**What is required**
Work through the data line by line, gathering every line that has the word "begin".

*** Opening Supplied material ***

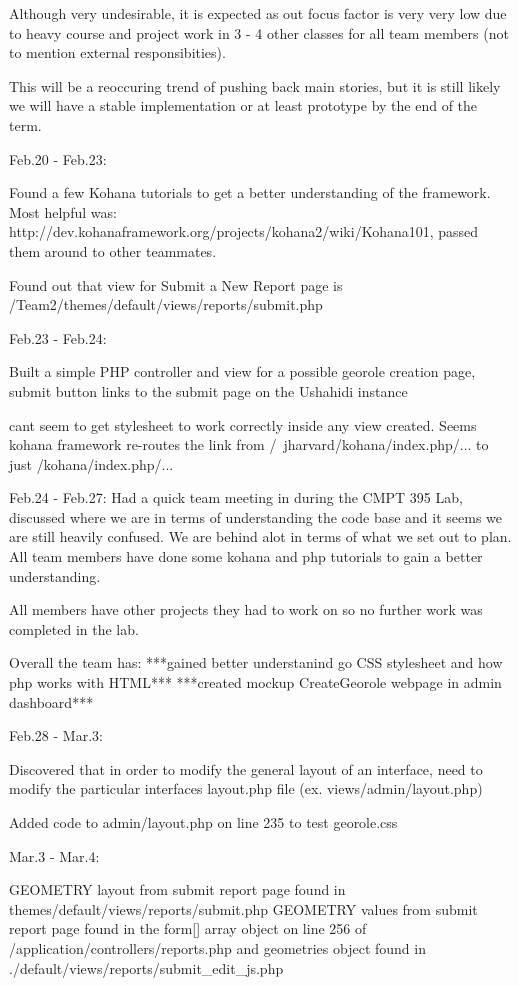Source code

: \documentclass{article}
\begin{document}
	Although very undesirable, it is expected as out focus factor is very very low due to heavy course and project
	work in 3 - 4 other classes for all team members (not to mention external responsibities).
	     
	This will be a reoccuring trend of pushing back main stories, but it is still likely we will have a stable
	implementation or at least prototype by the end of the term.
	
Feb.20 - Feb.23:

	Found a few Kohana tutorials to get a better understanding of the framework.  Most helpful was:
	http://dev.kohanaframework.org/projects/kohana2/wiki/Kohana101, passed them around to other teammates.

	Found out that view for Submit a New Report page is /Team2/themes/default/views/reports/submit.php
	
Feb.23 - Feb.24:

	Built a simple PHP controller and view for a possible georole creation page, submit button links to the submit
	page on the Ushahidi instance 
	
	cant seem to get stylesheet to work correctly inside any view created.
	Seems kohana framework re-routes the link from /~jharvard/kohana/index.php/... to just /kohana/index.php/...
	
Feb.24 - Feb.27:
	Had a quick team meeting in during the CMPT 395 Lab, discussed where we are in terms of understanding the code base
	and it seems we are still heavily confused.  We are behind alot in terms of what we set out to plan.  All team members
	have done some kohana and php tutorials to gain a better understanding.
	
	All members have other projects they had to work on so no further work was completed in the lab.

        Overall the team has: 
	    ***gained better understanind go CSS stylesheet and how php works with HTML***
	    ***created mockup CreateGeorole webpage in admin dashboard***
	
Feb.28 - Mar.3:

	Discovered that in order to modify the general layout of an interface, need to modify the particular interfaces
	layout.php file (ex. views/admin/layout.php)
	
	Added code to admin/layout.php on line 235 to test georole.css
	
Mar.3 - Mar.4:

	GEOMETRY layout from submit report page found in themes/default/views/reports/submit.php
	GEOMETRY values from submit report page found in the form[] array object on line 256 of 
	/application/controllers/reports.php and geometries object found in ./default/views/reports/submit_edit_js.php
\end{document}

*** Closing Supplied material ***
*** Opening Supplied material ***

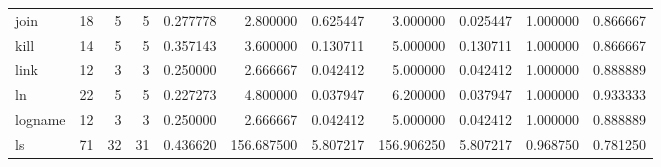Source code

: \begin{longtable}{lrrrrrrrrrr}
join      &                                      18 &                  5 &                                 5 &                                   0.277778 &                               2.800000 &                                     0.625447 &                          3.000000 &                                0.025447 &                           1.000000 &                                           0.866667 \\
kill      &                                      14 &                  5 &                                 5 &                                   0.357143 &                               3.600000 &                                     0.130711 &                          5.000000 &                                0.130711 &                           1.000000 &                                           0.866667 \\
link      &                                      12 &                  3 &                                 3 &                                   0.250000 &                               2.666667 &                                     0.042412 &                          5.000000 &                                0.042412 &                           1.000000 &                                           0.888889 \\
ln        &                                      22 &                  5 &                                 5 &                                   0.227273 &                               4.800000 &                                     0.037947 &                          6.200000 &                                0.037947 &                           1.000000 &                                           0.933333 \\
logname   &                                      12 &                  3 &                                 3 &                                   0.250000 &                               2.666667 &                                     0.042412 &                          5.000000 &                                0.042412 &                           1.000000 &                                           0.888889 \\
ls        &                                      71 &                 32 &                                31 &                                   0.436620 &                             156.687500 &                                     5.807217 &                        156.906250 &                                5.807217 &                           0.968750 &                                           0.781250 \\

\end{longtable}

*** Closing Supplied material ***
*** Opening Supplied material ***

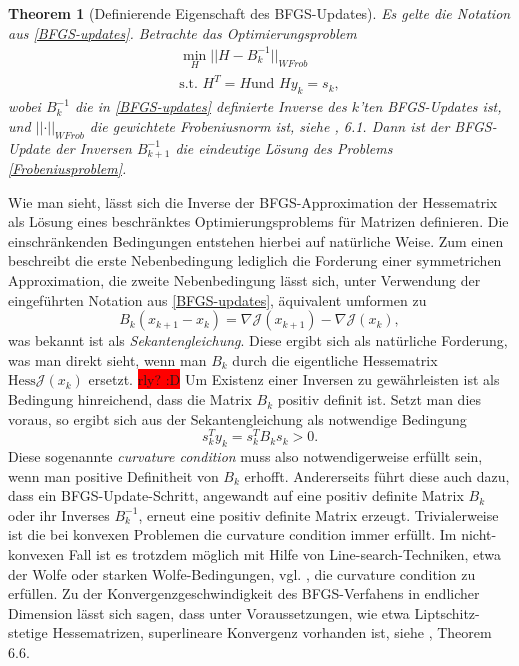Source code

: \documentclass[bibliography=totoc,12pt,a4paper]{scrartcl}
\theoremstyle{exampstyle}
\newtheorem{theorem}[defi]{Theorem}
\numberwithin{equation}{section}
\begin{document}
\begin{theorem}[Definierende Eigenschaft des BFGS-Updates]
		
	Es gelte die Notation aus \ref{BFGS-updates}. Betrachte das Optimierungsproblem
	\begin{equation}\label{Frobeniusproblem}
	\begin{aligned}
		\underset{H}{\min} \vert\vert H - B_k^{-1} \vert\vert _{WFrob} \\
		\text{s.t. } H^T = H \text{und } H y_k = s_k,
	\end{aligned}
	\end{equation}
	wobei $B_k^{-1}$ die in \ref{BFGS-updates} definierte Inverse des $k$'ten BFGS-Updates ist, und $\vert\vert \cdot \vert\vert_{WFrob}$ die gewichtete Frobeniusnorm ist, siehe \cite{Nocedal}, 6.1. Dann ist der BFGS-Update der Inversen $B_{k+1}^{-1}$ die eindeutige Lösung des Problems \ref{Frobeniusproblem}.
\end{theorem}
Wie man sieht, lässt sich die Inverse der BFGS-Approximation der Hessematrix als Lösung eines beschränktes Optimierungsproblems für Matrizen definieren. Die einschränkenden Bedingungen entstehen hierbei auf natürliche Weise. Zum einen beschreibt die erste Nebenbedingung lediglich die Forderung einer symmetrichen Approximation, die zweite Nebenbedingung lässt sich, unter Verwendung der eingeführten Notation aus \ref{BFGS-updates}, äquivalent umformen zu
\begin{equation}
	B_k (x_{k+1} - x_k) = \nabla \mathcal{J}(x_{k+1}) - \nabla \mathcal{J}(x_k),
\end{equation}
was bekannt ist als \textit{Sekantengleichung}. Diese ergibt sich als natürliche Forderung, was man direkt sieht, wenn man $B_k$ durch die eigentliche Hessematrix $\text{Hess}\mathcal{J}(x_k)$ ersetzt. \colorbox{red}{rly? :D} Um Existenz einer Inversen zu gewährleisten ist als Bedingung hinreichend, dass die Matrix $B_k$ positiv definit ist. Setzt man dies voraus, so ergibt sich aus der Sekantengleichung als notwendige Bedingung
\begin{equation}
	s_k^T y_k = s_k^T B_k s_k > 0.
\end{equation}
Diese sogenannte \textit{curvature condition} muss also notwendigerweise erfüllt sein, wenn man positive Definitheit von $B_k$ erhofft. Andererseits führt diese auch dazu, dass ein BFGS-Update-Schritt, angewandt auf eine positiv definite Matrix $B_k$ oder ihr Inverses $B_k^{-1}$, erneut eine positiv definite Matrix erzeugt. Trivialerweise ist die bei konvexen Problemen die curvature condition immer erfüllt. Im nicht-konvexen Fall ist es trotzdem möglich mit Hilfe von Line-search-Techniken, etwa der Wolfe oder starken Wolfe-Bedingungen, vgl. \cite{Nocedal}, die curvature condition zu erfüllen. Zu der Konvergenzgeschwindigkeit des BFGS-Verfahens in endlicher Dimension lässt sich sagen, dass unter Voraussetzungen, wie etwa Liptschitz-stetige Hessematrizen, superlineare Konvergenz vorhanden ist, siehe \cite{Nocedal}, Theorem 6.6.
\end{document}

*** Closing Supplied material ***

**Your response**
\begin{document}
: \begin{longtable}{lrrrrrrrrrr}
\begin{document}
\begin{theorem}[Definierende Eigenschaft des BFGS-Updates]
	\begin{equation}\label{Frobeniusproblem}
	\begin{aligned}
\begin{equation}
\begin{equation}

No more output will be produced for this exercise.